We study the causes of phenotypic variation amongst individuals, including the distribution and effects of inherited genetic variation, epigenetic variation (environmental, stochastic, inherited), and germline and somatic mutations.  As model systems we use yeast, worms and tumours.  We use both experimental and computational approaches.


Research Projects

  • Inherited genetic variation: We have developed an efficient experimental design to study the effects of inherited genetic variation on dynamic processes and have applied this to the genetic analysis of gene expression dynamics during 12 hours of the development of C. elegans (Francesconi and Lehner, Nature 2014).  We are also studying how mutations interact within and between loci to cause phenotypic variation (epistasis).
  • Epigenetic variation: We are studying the causes of early variation in gene expression amongst isogenic individuals that is important for inter-individual phenotypic variation.  We are also studying the impact of epigenetic variation on sequence evolution and vice versa (Warnecke et al.
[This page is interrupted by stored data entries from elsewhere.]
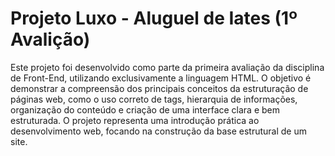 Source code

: <h1> Projeto Luxo - Aluguel de Iates (1º Avalição) </h1>
<p> Este projeto foi desenvolvido como parte da primeira avaliação da disciplina de Front-End, utilizando exclusivamente a linguagem HTML. O objetivo é demonstrar a compreensão dos principais conceitos da estruturação de páginas web, como o uso correto de tags, hierarquia de informações, organização do conteúdo e criação de uma interface clara e bem estruturada. O projeto representa uma introdução prática ao desenvolvimento web, focando na construção da base estrutural de um site.</p>
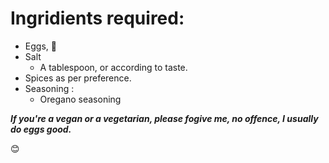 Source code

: # Ingridients required:

* Eggs, :egg:
* Salt
    * A tablespoon, or according to taste.
* Spices as per preference.
* Seasoning :
    * Oregano seasoning

_**If you're a vegan or a vegetarian, please fogive me, no offence, I usually do eggs good.**_
 
:blush: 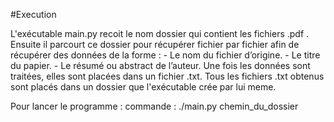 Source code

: #Execution

L'exécutable main.py recoit le nom dossier qui contient les fichiers .pdf . 
Ensuite il parcourt ce dossier pour récupérer fichier par fichier afin de récupérer des données de la forme : 
	- Le nom du fichier d’origine.
	- Le titre du papier.
	- Le résumé ou abstract de l’auteur.
Une fois les données sont traitées, elles sont placées dans un fichier .txt.
Tous les fichiers .txt obtenus sont placés dans un dossier que l'exécutable crée par lui meme.

Pour lancer le programme : 
	commande : ./main.py chemin_du_dossier

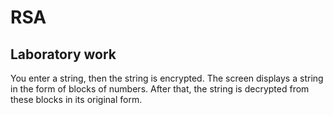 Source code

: # RSA
Laboratory work
-------------------------------------------------------------------------

You enter a string, then the string is encrypted. The screen displays a string in the form of blocks of numbers. After that, the string is decrypted from these blocks in its original form.
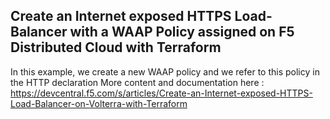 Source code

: ## Create an Internet exposed HTTPS Load-Balancer with a WAAP Policy assigned on F5 Distributed Cloud with Terraform

In this example, we create a new WAAP policy and we refer to this policy in the HTTP declaration
More content and documentation here : https://devcentral.f5.com/s/articles/Create-an-Internet-exposed-HTTPS-Load-Balancer-on-Volterra-with-Terraform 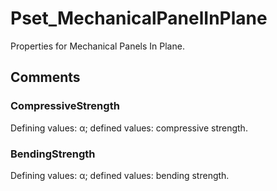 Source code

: # Pset_MechanicalPanelInPlane

Properties for Mechanical Panels In Plane.
<!-- end of short definition -->


## Comments

### CompressiveStrength

Defining values: α; defined values: compressive strength.

### BendingStrength

Defining values: α; defined values: bending strength.
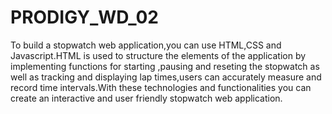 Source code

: # PRODIGY_WD_02
To build a stopwatch web application,you can use HTML,CSS and Javascript.HTML is used to structure the elements of the application by implementing functions for starting ,pausing and reseting the stopwatch as well as tracking and displaying lap times,users can accurately measure and record time intervals.With these technologies and functionalities you can create an interactive and user friendly stopwatch web application.
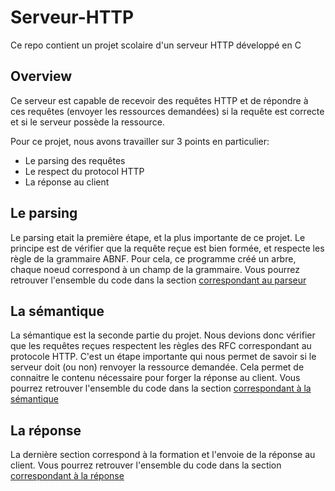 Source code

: # Serveur-HTTP
Ce repo contient un projet scolaire d'un serveur HTTP développé en C

## Overview
Ce serveur est capable de recevoir des requêtes HTTP et de répondre à ces requêtes (envoyer les ressources demandées) si la requête est correcte et si le serveur possède la ressource.

Pour ce projet, nous avons travailler sur 3 points en particulier:

 + Le parsing des requêtes
 + Le respect du protocol HTTP
 + La réponse au client

## Le parsing

Le parsing etait la première étape, et la plus importante de ce projet. Le principe est de vérifier que la requête reçue est bien formée, et respecte les règle de la grammaire ABNF. Pour cela, ce programme créé un arbre, chaque noeud correspond à un champ de la grammaire. Vous pourrez retrouver l'ensemble du code dans la section [correspondant au parseur](parser/parserhttp.c)

## La sémantique

La sémantique est la seconde partie du projet. Nous devions donc vérifier que les requêtes reçues respectent les règles des RFC correspondant au protocole HTTP. C'est un étape importante qui nous permet de savoir si le serveur doit (ou non) renvoyer la ressource demandée. Cela permet de connaitre le contenu nécessaire pour forger la réponse au client. Vous pourrez retrouver l'ensemble du code dans la section [correspondant à la sémantique ](source/semantics.c)

## La réponse

La dernière section correspond à la formation et l'envoie de la réponse au client. Vous pourrez retrouver l'ensemble du code dans la section [correspondant à la réponse](source/reponse.c)
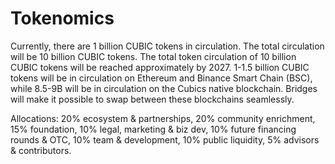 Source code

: # Tokenomics

Currently, there are 1 billion CUBIC tokens in circulation. The total circulation will be 10 billion CUBIC tokens. The total token circulation of 10 billion CUBIC tokens will be reached approximately by 2027. 1-1.5 billion CUBIC tokens will be in circulation on Ethereum and Binance Smart Chain (BSC), while 8.5-9B will be in circulation on the Cubics native blockchain. Bridges will make it possible to swap between these blockchains seamlessly.

Allocations: 20% ecosystem & partnerships, 20% community enrichment, 15% foundation, 10% legal, marketing & biz dev, 10% future financing rounds & OTC, 10% team & development, 10% public liquidity, 5% advisors & contributors.

<div style="page-break-after: always; visibility: hidden">\pagebreak</div>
PLoS Comput Biol 2013) and the impact of epigenetic variation on the evolution of gene expression (Park and Lehner, Mol Sys Biol 2013).
  • Somatic mutations: Somatic mutations are an intriguing example of how stochastic processes influence phenotypic variation amongst individuals, for example being the main cause of cancer.  We are studying somatic mutation processes, the types of mutations that contribute to cancer, their effects on gene expression and how these mutations interact.
  • Phenotypic robustness: We are studying the mechanisms that confer phenotypic robustness during development, in particular to mechanical perturbations and gene expression fluctuations.

Selected Publications

  1. Francesconi M, Lehner B.
    “The effects of genetic variation on gene expression dynamics during development.”
    Nature, doi: 10.1038/nature12772. Epub 2013 Nov 24.
  2. Lehner B.
    “Genotype to phenotype: lessons from model organisms for human genetics.”
    Nature Reviews Genetics, 14:168-78 (2013).
  3. Park S, Lehner B.
    “Epigenetic epistatic interactions constrain the evolution of gene expression.”
    Molecular Systems Biology, 9:645 (2013).
  4. Warnecke T, Becker EA, Facciotti MT, Nislow C, Lehner B.
    “Conserved substitution patterns around nucleosome footprints in eukaryotes and Archaea derive from frequent nucleosome repositioning through evolution.”
    PLoS Comput Biol, 9:e1003373 (2013).
  5. Janich P, Toufighi K, Solanas G, Luis NM, Minkwitz S, Serrano L*, Lehner B*, Benitah SA*.
    “Human epidermal stem cell function is regulated by circadian oscillations.”
    Cell Stem Cell, 13:745-53 (2013).
  6. Burga A, Lehner B.
    “Predicting phenotypic variation from genotypes, phenotypes and a combination of the two.”
    Current Opinion in Biotechnology, 24(4):803-9 (2013).